Помощь пришла неожиданно. Возвращаясь как-то с работы, Пола обнаружила перевернутый почтовый ящик и записку с извинениями от провинившегося водителя. Женщина подписалась: Стейси. Несколько часов спустя раздался стук в дверь. Пришел муж Стейси — Грег, готовый оплатить стоимость нового почтового ящика. Это предложение Пола отвергла, но сказала, что будет очень благодарна Грегу, если он поможет ей установить новый ящик, который она купит сама. Грег протянул ей бумажку с номером телефона, нацарапанным на обратной стороне квитанции за проезд по платной магистрали.
— Я каждый день езжу по этой дороге в Филадельфию, — пояснил Грег.
— А где вы работаете, если не секрет?
— Я на государственной службе.
— В каком департаменте?
— В иммиграционном.
Тогда Пола рассказала, что собирается усыновить мальчика из России и как раз ждет вызова из этого департамента. Может быть, Грег прихватит ее с собой, если ему не трудно?
— О чем разговор, мэм! Если надо, я и с работы отпрошусь, но обязательно вам помогу.
Вызов пришел уже на следующий день, и Грег отвез Полу в офис иммиграционной службы, избавив ее от нервотрепки за рулем и в очередной раз подтвердив старую истину, что мир не без добрых людей.

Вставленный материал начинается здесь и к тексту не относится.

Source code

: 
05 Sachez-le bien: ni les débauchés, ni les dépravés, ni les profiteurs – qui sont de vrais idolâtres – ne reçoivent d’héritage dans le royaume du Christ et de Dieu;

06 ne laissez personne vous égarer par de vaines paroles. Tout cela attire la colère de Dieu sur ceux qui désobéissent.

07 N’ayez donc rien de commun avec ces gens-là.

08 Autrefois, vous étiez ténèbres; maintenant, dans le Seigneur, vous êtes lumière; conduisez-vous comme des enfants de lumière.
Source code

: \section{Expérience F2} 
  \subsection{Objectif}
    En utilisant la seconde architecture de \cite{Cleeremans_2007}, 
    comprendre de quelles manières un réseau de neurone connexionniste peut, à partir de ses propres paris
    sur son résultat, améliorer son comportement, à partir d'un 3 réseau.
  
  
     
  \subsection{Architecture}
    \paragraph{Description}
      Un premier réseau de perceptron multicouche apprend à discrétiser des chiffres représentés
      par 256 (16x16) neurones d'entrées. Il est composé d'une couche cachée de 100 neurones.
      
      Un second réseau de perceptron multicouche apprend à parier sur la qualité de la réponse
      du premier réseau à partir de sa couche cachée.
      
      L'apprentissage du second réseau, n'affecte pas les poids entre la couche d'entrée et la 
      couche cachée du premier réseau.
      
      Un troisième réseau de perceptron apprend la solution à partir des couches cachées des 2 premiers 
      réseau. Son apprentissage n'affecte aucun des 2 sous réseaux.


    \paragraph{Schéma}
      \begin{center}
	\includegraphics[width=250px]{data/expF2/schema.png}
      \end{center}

Сэра, которая внимательно следила за всеми перипетиями Ваниного усыновления, решила, что пришло время съездить в Москву. Она хотела завершить работу над альбомом фотографий, запечатлевших все этапы Ваниной жизни. Как бы ни сложилась его судьба, мальчик должен знать, откуда он родом. Да и подписи под фотографиями не мешало перевести на английский язык.
К тому же на нее свалилась еще одна миссия. “Едва Мария услышала, что я собираюсь в Москву, как попросила меня переговорить с Ваней и подготовить его к переезду в Америку, — вспоминает Сэра. — Мне это показалось странным. Я не видела Ваню целый год! Почему это деликатное дело Мария хочет поручить мне, а не его патронатной матери? Я терялась в догадках”.
Июнь в Москве — самый лучший месяц. Шумит молодая листва, все вокруг полно свежести и жизни! Не то что Иерусалим с его голыми горами и безжалостным солнцем, раскаляющим стены каменных зданий! Сэра шагала по центральным улицам российской столицы, и голова у нее кружилась от пьянящего аромата — цвели липы. Она прожила в этом городе целых четыре года. Как же быстро пролетело время!
Первым делом Сэра отправилась к Марии. Она привезла ей в подарок деревянный крест из Вифлеема. Та была рада встрече, но от внимания Сэры не укрылось, что она похудела и выглядит бледной и уставшей. Нетрудно было догадаться, что она работает на износ.
— Молодец, что заглянула ко мне до того, как увидишься с Ваней, — похвалила Сэру Мария. — Должна тебя предупредить: смотри, не проговорись ему об Америке.
— Но почему? — удивилась Сэра. — Разве не для этого я приехала в Москву?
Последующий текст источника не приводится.